The Society for Machines and Mentality

The purpose of the Society for Machines and Mentality is to advance philosophical understanding of issues involving artificial intelligence, philosophy, and cognitive science.

2004 Annual Meeting

General Information

The 2004 Annual Meeting will be held on December 28, 2004, from 5:15 to 7:15 pm in Boston, Massachusetts, USA.

The meeting is held in conjunction with the 2004 Eastern Division meeting of the American Philosophical Association. The location is the Boston Marriott Hotel Copley Place. Our meeting is Group Session GV-11 and will convene in the Harvard Room (Third Floor).

Topic and Speakers

The topic for the 2004 meeting is Integrated Cognition. Two papers will be presented.

The Human Intelligence Enterprise

Patrick Winston

(Computer Science and Artificial Intelligence Laboratory, Massachusetts Institute of Technology)

Abstract: There has been substantial progress in some of the subfields of Artificial Intelligence during the past three decades, but the field overall is moving toward increasing subfield isolation and increasing attention to near-term applications, retarding progress toward comprehensive theories and deep scientific understanding, and ultimately, retarding progress toward developing the science needed for higher-impact applications. Recently developed ideas and experimental methods—conceived and developed by visionary people in artificial intelligence, cognitive science, linguistics, systems neuroscience, and molecular neuroscience—fuel optimism for reversing this trend. These new ideas and methods bring a golden opportunity within reach-the sort of opportunity that comes along just a few times per century. During the next ten to twenty years, we can substantially solve the problem of understanding intelligence. Then, during the next thirty to forty years, we can develop applications with truly humanlike intelligence—applications that will change the world in the same way that aviation and computers changed the world in the 20th century.

A Substrate for Integrated Theories of Cognition

Nick Cassimatis

(Department of Cognitive Science, Rensselaer Polytechnic Institute)
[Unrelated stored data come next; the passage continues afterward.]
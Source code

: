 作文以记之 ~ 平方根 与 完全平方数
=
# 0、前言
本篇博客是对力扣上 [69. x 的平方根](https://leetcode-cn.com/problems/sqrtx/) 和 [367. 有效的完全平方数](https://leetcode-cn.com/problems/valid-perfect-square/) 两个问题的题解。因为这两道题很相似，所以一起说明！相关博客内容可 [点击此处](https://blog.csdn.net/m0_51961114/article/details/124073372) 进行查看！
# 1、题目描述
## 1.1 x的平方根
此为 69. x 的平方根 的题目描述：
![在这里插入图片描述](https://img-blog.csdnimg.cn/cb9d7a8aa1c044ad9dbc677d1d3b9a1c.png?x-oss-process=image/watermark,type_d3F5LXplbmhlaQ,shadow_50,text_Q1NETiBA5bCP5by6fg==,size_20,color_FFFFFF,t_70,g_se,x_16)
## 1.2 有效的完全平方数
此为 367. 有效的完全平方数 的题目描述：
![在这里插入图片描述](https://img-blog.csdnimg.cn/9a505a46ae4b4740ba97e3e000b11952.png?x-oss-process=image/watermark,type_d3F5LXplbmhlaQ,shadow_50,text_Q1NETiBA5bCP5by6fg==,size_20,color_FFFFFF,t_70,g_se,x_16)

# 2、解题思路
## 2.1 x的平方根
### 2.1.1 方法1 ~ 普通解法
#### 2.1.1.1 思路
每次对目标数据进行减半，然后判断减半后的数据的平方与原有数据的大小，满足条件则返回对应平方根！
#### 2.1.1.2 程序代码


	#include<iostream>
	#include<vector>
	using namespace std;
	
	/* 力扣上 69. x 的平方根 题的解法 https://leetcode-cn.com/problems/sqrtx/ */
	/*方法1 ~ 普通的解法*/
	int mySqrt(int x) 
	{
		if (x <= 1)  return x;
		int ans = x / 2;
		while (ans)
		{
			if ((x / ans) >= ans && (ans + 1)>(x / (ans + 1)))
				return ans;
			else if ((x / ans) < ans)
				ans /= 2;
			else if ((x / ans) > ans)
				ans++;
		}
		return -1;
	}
Abstract: Understanding human intelligence is difficult in part because it is so vast in method and scope. Hundreds of cognitive phenomena have precise formal models. However, since most human thinking involves many of these phenomena and since particular models involve inference and knowledge representation methods that are difficult to integrate, human cognition outside of the laboratory remains largely unexplained. This talk describes a research program based on the insight that superficially dissimilar knowledge representation and inference methods can be decomposed into common procedural and representational units that comprise a “cognitive substrate”. I suggest that once the problems of understanding human intelligence for this cognitive substrate are solved, that the rest of human cognition can be explained by the relatively simple process of mapping it to the cognitive substrate.

The meeting will be chaired by Selmer Bringsjord (Rensselaer Polytechnic Institute).